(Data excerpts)
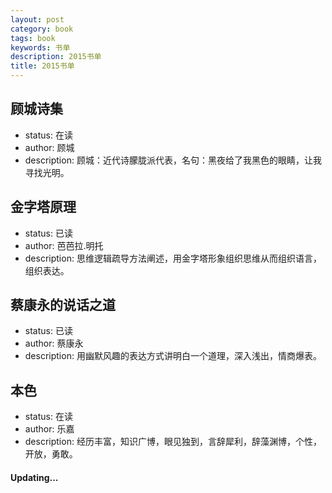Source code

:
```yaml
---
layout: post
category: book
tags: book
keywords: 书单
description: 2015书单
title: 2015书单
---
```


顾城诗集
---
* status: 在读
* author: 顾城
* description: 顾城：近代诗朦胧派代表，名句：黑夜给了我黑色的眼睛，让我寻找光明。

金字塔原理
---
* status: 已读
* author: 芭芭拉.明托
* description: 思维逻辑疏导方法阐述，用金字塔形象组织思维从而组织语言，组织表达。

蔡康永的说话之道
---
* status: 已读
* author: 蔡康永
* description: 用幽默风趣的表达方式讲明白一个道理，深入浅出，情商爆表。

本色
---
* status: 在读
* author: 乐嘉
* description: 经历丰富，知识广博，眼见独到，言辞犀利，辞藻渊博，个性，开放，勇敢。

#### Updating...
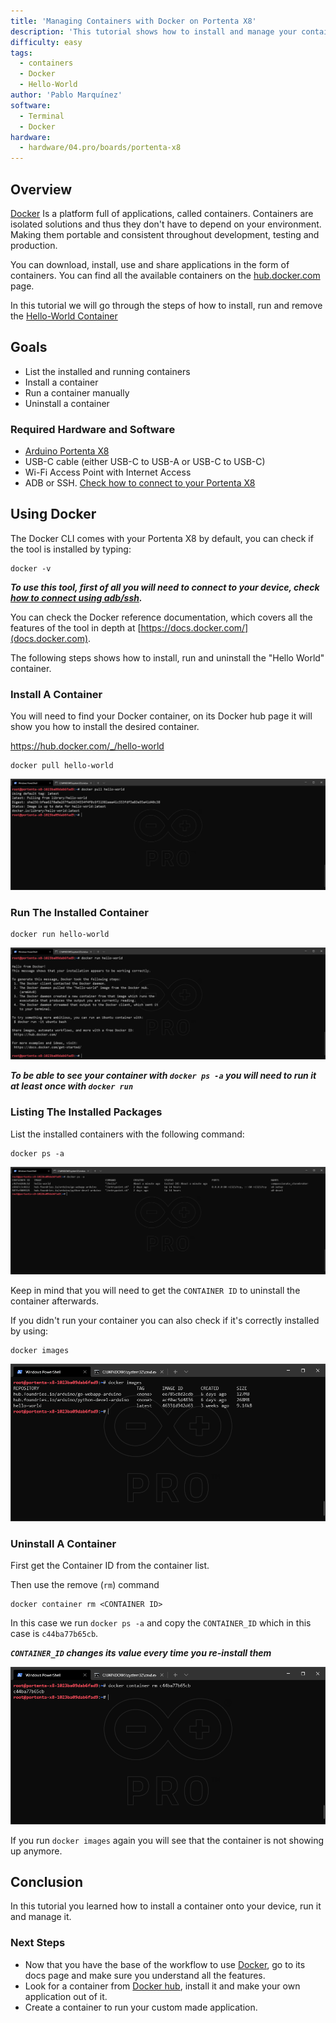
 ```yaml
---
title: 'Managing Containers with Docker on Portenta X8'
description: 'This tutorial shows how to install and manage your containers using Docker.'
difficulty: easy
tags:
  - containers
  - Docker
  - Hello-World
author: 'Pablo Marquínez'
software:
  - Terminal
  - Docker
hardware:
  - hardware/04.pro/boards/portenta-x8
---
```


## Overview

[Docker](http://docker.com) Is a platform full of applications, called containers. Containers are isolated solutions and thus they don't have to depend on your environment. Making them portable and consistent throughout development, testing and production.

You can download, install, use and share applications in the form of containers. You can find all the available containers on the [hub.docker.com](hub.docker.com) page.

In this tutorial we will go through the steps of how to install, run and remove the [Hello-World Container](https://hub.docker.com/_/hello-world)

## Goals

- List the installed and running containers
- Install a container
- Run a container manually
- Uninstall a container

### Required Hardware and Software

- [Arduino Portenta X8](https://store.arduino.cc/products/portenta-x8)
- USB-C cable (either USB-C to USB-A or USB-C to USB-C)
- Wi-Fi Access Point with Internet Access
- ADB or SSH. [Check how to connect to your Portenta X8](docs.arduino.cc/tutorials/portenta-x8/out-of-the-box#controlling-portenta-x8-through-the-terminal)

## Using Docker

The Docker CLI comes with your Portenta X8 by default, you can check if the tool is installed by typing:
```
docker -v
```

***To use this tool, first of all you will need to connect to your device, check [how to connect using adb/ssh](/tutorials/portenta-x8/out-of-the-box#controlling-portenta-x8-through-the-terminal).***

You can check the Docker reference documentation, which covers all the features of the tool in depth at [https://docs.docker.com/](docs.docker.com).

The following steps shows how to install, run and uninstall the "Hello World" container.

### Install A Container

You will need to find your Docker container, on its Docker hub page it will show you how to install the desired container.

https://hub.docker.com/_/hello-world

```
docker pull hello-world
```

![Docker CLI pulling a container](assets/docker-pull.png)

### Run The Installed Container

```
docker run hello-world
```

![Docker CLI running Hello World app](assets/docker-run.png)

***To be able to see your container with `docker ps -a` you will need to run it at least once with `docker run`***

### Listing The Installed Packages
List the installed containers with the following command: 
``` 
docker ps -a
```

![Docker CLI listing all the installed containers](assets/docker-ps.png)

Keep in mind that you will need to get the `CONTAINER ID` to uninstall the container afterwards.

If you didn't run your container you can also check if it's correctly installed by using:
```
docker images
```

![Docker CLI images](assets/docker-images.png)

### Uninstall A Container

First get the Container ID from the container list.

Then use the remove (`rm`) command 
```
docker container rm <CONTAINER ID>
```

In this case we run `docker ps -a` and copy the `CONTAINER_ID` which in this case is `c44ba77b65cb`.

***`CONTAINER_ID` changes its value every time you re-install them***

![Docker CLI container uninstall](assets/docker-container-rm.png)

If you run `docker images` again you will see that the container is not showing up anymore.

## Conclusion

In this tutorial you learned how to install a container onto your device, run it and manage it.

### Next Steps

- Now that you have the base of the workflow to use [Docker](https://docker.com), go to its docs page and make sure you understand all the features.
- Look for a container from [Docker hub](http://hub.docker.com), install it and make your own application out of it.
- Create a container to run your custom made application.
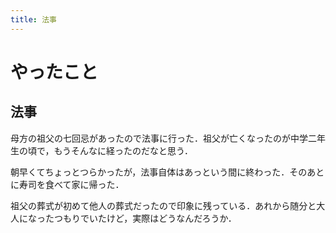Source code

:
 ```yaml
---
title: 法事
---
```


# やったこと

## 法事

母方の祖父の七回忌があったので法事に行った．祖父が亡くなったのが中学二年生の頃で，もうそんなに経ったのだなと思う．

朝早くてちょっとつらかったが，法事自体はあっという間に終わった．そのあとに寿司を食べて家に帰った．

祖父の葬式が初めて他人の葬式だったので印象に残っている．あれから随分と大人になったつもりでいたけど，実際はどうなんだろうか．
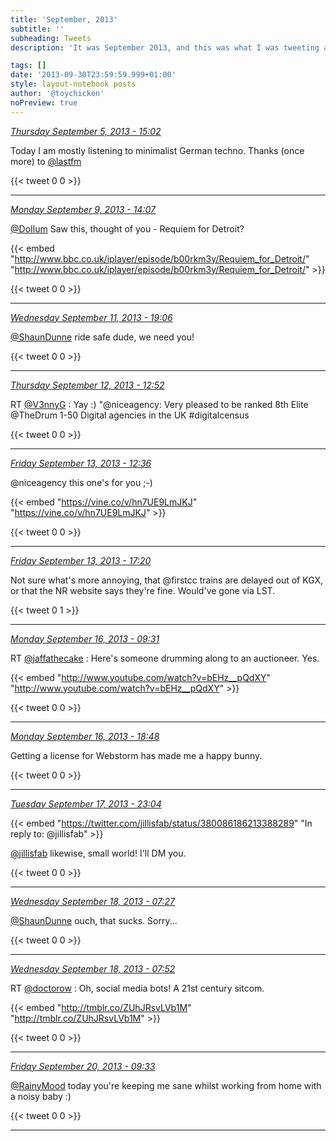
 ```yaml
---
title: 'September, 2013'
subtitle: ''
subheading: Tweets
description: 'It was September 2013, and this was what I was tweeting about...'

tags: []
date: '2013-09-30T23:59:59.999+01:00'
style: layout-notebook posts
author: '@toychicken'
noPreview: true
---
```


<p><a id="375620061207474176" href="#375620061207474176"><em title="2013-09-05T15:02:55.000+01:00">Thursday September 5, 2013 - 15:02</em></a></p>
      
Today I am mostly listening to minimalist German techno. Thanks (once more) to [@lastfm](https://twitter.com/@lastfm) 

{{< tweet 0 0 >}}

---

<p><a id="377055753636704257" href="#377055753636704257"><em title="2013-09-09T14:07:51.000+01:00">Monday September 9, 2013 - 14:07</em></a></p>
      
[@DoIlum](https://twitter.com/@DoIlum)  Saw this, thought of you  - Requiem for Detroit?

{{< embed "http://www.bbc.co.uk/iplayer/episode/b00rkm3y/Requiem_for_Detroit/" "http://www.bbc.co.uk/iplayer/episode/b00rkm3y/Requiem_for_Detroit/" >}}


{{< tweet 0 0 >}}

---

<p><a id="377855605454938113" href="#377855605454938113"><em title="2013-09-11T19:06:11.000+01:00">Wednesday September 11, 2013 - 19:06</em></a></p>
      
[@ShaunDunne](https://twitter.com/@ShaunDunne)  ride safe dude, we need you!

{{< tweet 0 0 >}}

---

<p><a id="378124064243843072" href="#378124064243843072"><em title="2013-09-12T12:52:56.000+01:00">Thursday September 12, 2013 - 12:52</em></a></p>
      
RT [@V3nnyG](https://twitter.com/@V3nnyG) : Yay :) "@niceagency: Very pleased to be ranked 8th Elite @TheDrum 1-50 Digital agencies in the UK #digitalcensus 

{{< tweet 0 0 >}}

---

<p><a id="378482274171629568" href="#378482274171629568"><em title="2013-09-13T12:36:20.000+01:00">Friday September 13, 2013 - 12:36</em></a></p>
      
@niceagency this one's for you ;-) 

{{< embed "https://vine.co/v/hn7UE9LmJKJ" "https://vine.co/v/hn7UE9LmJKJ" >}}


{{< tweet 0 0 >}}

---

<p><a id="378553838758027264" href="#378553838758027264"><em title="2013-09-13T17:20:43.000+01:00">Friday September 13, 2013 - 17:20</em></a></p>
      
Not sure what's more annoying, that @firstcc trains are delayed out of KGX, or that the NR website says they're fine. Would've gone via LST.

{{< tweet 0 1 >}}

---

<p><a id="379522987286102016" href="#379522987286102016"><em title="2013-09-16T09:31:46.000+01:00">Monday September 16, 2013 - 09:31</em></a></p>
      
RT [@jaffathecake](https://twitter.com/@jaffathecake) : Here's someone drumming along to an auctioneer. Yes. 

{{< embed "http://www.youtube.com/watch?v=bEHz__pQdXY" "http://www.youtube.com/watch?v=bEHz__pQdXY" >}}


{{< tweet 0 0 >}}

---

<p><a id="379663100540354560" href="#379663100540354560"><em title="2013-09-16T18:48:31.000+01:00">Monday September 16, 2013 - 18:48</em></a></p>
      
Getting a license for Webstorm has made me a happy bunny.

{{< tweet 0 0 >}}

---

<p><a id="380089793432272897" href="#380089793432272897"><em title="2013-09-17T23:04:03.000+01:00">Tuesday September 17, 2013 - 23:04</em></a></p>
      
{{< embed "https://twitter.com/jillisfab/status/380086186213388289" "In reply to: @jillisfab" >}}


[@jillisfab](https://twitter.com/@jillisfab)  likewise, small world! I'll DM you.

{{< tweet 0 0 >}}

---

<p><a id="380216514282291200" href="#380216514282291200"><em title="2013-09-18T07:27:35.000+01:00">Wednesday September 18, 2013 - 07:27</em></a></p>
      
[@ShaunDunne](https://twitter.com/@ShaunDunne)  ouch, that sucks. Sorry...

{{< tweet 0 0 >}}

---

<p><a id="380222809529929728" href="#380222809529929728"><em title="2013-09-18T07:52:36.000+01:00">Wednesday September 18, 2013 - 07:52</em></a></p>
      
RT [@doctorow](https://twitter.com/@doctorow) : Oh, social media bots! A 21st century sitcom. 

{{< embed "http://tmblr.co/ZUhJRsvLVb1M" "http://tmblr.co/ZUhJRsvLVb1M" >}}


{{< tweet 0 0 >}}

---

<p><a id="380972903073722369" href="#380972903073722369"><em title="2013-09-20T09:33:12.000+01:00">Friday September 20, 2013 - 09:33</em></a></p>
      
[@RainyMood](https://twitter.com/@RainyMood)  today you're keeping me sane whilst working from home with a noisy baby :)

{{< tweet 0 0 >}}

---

- _Directions for this task_: In the entries above, find the line containing "祖父の葬式が初めて他人の葬式" and the line containing "2013 - 14:07</em></a></p>", then copy both and every line between them exactly, without any picture.

- _Solution to this exercise_:
祖父の葬式が初めて他人の葬式だったので印象に残っている．あれから随分と大人になったつもりでいたけど，実際はどうなんだろうか．
 ```yaml
---
title: 'September, 2013'
subtitle: ''
subheading: Tweets
description: 'It was September 2013, and this was what I was tweeting about...'

tags: []
date: '2013-09-30T23:59:59.999+01:00'
style: layout-notebook posts
author: '@toychicken'
noPreview: true
---
```


<p><a id="375620061207474176" href="#375620061207474176"><em title="2013-09-05T15:02:55.000+01:00">Thursday September 5, 2013 - 15:02</em></a></p>
      
Today I am mostly listening to minimalist German techno. Thanks (once more) to [@lastfm](https://twitter.com/@lastfm) 

{{< tweet 0 0 >}}

---

<p><a id="377055753636704257" href="#377055753636704257"><em title="2013-09-09T14:07:51.000+01:00">Monday September 9, 2013 - 14:07</em></a></p>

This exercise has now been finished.